The Great Bait Debate

You can choose your poison for inshore fishing for red drum or specks, whether it’s a Zara Spook, a Ghost minnow, Excalibur’s Shallow Runner, a paddle-tail or minnow-type grub.

Artificials or live baits:

Which catches the biggest or the most redfish and speckled trout?

The answer may surprise you.Those fish aren’t gonna hit that plastic,” my fishing buddy said emphatically more than a decade ago.

All morning we’d caught spotted seatrout, some weighing 6 pounds.
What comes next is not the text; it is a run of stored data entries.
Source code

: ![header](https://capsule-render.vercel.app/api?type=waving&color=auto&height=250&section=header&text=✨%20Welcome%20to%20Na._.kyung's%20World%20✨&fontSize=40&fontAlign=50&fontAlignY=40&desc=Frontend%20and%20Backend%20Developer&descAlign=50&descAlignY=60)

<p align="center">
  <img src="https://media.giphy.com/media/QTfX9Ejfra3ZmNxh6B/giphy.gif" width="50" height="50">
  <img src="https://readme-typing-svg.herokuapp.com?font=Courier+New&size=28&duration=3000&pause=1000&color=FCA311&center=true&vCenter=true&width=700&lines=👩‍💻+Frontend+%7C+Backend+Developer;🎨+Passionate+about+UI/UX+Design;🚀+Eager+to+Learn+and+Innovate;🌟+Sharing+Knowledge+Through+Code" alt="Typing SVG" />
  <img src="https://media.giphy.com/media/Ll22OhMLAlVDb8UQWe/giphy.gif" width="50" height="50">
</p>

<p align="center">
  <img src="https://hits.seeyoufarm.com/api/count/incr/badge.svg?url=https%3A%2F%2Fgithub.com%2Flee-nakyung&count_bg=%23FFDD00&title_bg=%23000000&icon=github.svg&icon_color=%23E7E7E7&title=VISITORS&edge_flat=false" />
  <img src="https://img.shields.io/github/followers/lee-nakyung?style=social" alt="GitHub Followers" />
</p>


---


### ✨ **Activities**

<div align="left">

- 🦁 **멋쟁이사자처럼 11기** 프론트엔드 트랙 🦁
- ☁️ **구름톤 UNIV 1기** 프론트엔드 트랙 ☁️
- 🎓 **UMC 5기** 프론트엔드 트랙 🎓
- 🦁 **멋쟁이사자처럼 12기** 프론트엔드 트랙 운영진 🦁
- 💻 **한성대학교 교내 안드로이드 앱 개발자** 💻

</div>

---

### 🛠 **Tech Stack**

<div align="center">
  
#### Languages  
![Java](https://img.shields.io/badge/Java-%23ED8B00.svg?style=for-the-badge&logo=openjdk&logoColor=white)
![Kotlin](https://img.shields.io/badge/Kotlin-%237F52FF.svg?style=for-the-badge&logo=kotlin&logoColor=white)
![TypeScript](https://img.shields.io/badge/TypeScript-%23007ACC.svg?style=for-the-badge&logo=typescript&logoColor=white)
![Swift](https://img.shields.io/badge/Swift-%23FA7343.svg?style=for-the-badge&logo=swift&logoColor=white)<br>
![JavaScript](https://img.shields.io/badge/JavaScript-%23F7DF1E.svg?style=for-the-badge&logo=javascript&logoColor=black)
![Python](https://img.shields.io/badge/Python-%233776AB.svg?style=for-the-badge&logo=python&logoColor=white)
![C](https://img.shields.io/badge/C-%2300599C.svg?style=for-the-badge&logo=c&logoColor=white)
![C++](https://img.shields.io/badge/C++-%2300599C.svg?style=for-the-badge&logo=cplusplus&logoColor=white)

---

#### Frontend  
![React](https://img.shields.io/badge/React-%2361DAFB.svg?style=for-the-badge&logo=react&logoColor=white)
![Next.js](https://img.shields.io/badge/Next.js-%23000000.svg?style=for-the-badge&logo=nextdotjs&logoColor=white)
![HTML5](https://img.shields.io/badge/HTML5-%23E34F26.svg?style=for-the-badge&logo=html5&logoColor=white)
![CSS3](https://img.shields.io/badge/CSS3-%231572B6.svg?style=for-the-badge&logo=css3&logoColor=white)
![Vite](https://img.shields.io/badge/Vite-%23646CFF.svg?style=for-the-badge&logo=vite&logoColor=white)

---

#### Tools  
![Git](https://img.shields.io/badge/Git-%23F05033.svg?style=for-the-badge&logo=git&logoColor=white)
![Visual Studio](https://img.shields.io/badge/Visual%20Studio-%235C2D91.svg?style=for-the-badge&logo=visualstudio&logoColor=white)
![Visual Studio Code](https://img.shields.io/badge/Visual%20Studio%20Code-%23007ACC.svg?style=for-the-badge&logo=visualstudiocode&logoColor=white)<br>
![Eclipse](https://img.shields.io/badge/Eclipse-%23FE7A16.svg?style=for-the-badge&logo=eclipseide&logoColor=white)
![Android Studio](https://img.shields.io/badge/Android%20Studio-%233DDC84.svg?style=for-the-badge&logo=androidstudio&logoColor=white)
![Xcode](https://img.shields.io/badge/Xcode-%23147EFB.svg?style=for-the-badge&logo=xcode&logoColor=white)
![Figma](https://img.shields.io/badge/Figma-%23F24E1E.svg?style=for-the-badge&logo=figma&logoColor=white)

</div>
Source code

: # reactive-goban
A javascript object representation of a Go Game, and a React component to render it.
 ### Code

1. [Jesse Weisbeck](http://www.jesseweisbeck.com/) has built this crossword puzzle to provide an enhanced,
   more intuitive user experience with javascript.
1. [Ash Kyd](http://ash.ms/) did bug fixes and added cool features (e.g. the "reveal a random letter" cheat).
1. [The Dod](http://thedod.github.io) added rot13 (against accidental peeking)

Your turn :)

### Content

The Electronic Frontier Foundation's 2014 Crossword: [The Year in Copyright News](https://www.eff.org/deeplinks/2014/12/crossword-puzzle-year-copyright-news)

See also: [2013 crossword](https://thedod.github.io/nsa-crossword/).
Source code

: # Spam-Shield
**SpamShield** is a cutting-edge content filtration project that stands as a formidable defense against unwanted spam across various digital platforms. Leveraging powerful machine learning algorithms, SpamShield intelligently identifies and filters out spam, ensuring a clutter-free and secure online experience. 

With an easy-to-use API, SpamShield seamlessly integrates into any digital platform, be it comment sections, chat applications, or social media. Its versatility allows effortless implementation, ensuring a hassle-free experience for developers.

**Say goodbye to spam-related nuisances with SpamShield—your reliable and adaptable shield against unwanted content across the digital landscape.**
We almost had our limit of these gorilla-sized specks when we ran out of live finger mullet, mostly 4- to 6-inches long, only slightly longer than the middle finger of a man’s hand.

We’d enjoyed exciting fishing, catching numbers of trout with these mullet using 12-pound-test line after pinching a piece of shot lead on the line 18 to 20 inches up from the hook.

As the shot lead started pulling the bait down, one of two things would happen: (1) the bait would explode immediately back to the surface with a trout nipping at the minnow’s tail or (2) the line would jump and twitch as the finger mullet dove as hard as it could toward the bottom.

Next we’d feel a hard thump on the line and line steadily moving off before we set the hook and battled a trout to the surface.

My fishing partner and I caught trout or lost bait every time we dropped one of those live finger mullets near the rig. But we had no more bait left 10 trout short of our limits.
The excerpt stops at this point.